Abstract: In view of the fracture problem of automobile EPB wire harness in the real vehicle simulated bending test, the factors related to wire fracture were comprehensively analyzed, and the reliability of the automobile EPB wire harness wire against bending fatigue fracture was analyzed and evaluated using experimental analysis methods. It was proposed that Several solutions were proposed and their implementation effects studied. The results show that optimizing the copper conductor grain size and wire structure, increasing the number of core wires, and reducing the volume ratio of the wire's outer protective sheath are relatively practical, and can effectively reduce the probability of automotive EPB wiring harness wire breakage.

0 Preface

With the rapid development of the automobile industry, the safety of automobiles is the first indicator of automobile design and manufacturing.

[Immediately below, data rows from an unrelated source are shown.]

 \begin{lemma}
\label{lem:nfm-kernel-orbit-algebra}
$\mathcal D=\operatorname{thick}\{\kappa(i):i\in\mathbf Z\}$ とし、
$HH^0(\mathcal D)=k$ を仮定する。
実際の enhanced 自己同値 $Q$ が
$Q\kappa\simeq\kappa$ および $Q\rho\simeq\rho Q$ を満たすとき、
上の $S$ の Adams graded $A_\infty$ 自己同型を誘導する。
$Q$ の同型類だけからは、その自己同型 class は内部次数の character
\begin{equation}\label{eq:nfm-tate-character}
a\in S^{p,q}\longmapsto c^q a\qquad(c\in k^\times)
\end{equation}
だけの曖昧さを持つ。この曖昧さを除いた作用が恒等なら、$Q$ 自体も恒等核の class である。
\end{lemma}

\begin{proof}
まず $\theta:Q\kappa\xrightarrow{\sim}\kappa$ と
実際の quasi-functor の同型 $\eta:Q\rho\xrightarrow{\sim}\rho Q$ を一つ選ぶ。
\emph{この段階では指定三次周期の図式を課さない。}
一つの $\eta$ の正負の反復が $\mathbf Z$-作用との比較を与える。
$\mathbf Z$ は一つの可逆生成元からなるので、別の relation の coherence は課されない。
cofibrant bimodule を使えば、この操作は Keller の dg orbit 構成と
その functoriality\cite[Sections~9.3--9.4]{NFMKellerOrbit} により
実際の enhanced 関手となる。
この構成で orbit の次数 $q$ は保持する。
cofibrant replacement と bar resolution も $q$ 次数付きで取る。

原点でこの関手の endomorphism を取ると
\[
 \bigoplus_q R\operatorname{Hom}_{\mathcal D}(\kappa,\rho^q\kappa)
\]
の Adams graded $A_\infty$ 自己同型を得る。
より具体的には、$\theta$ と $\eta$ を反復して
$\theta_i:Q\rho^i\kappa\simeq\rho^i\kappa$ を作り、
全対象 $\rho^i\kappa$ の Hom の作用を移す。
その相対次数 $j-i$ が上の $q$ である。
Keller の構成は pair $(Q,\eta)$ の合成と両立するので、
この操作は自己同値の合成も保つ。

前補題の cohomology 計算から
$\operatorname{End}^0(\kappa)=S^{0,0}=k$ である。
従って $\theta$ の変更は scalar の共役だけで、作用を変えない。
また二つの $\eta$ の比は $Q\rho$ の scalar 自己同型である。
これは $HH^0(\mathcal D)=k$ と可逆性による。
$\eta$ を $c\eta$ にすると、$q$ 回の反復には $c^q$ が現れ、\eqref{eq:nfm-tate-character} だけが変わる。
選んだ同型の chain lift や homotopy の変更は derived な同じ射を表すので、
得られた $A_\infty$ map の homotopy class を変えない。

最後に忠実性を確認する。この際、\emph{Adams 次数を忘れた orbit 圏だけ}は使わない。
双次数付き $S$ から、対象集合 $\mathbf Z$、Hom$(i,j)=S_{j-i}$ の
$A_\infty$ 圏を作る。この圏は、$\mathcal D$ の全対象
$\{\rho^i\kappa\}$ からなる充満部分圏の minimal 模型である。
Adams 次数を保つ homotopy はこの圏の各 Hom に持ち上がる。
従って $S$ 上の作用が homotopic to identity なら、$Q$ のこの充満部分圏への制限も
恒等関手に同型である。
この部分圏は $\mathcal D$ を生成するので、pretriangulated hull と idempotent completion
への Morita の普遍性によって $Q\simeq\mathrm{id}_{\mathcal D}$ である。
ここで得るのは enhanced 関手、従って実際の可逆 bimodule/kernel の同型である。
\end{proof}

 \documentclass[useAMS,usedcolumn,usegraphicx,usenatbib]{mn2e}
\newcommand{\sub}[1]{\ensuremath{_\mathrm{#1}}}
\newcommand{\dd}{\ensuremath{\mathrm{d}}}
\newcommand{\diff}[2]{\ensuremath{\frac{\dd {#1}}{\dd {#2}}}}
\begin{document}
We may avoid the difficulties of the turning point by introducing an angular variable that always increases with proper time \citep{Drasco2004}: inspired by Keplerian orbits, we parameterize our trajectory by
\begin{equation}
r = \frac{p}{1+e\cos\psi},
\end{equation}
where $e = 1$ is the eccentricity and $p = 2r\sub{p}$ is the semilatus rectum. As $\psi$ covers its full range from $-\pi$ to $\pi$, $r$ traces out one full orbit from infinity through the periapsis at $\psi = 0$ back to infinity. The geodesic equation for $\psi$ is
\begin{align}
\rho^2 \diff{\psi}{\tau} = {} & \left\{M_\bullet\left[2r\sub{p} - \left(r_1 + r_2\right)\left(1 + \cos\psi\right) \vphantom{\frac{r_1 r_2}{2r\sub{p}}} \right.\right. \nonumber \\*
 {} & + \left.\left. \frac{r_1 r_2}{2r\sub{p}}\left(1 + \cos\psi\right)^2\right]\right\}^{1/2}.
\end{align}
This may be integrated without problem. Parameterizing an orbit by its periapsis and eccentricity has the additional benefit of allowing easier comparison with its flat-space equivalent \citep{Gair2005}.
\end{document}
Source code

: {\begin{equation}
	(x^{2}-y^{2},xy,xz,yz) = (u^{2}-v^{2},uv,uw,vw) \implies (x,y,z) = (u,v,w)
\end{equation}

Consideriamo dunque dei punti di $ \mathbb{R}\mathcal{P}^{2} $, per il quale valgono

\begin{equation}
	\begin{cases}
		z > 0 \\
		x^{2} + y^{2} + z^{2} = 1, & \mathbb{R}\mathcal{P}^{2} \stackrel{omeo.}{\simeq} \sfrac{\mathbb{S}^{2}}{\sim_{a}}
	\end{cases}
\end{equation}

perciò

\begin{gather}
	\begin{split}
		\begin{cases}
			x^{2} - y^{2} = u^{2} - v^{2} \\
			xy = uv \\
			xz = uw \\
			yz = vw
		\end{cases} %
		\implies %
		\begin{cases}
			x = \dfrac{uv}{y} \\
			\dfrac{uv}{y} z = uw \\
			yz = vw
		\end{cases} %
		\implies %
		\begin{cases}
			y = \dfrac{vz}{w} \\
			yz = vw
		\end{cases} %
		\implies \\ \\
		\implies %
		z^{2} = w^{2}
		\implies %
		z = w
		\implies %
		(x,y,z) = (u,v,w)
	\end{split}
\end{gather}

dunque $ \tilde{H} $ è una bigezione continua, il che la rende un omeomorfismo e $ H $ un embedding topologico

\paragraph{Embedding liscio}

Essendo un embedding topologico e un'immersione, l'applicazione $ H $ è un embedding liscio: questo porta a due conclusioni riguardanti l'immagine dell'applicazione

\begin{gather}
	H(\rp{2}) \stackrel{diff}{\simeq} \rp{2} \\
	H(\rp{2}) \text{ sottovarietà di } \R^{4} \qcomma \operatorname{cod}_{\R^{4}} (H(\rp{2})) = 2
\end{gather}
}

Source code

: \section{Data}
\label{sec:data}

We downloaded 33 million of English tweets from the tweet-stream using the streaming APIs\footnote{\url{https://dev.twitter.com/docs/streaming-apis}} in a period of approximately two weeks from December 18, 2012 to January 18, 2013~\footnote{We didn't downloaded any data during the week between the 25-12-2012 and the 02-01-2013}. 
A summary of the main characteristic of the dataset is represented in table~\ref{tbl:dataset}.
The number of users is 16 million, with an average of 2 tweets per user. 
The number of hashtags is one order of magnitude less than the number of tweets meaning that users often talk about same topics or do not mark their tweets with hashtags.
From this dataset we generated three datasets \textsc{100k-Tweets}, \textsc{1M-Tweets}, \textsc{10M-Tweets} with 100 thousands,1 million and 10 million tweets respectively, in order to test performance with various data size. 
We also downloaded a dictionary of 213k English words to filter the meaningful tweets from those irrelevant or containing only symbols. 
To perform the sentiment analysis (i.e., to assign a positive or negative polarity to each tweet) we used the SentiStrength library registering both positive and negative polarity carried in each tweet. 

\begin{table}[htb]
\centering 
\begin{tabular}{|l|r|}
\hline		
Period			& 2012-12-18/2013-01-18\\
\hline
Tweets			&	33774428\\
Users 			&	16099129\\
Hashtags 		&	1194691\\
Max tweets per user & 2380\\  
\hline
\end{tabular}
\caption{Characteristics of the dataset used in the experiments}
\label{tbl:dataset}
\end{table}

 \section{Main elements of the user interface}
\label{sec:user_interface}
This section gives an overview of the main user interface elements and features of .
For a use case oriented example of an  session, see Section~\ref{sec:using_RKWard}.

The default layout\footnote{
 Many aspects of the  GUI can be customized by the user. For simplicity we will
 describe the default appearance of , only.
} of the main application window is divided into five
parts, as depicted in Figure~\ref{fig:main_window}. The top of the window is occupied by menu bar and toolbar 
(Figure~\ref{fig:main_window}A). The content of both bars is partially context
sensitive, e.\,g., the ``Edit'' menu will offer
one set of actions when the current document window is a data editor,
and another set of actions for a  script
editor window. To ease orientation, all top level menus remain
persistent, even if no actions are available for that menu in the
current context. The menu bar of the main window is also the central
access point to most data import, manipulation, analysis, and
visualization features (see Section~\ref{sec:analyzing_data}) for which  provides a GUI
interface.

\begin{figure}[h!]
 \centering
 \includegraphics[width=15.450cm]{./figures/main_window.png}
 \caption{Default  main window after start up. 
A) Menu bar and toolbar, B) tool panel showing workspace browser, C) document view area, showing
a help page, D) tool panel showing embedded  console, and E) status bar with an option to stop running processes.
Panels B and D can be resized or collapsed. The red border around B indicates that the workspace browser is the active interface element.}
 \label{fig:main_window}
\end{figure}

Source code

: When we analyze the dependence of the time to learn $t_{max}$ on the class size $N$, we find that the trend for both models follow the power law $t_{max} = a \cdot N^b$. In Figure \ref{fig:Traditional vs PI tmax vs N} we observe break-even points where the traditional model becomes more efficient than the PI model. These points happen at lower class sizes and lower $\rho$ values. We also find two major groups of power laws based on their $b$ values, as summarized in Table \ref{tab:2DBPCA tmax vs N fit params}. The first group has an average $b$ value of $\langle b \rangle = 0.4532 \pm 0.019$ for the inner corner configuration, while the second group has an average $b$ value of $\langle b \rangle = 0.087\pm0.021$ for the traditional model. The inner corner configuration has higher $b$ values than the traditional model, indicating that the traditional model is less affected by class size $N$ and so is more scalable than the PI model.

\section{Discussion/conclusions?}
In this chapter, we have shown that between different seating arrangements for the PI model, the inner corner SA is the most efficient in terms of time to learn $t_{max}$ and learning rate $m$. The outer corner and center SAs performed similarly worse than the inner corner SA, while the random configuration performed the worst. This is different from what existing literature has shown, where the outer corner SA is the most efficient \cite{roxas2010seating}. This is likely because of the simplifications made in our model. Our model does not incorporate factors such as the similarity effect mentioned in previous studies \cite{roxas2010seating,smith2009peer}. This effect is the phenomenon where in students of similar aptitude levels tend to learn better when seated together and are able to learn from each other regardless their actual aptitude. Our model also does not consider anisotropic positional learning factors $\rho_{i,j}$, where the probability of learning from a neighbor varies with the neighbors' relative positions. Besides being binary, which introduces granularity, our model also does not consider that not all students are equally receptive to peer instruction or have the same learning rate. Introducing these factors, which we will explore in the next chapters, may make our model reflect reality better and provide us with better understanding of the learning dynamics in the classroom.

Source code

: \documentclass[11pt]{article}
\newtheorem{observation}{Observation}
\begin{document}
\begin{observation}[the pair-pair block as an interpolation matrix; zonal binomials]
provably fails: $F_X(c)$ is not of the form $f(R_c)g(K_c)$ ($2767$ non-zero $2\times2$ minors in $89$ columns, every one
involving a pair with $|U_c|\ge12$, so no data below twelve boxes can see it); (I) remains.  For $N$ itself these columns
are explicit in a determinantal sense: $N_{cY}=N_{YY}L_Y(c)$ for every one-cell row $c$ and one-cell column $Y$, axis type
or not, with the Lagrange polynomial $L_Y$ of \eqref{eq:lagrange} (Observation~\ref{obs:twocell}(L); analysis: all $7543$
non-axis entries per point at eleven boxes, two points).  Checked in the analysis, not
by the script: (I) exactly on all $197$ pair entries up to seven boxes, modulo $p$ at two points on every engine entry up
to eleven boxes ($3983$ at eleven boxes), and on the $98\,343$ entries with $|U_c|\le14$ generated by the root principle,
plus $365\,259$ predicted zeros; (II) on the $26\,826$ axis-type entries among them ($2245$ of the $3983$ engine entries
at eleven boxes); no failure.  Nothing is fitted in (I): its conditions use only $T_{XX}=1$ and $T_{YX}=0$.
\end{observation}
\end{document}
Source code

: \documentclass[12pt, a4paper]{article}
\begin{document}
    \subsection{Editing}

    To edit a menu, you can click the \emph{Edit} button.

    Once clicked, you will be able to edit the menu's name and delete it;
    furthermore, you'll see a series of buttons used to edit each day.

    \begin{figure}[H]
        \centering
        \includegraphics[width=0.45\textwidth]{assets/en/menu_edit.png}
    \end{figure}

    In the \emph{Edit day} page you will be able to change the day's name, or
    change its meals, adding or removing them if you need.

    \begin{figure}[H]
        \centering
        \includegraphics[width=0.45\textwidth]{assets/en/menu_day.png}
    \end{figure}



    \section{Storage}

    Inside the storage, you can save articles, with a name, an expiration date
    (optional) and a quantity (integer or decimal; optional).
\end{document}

Through the use of modern technology and advanced means, various possible ways and solutions to further improve safety can make automobiles as transportation safer. As a braking system, the PEB system is a major safety system and an important factor in measuring automobile safety standards. The extensive application of EPB  electronic parking systems in automobiles plays an important role in improving the safety and ride comfort of automobiles. The EPB wiring harness is an integral part of the system, and its reliability directly affects the reliability of the entire automotive EPB system. This article mainly studies the reliability of automotive EPB wire harnesses against bending and fracture.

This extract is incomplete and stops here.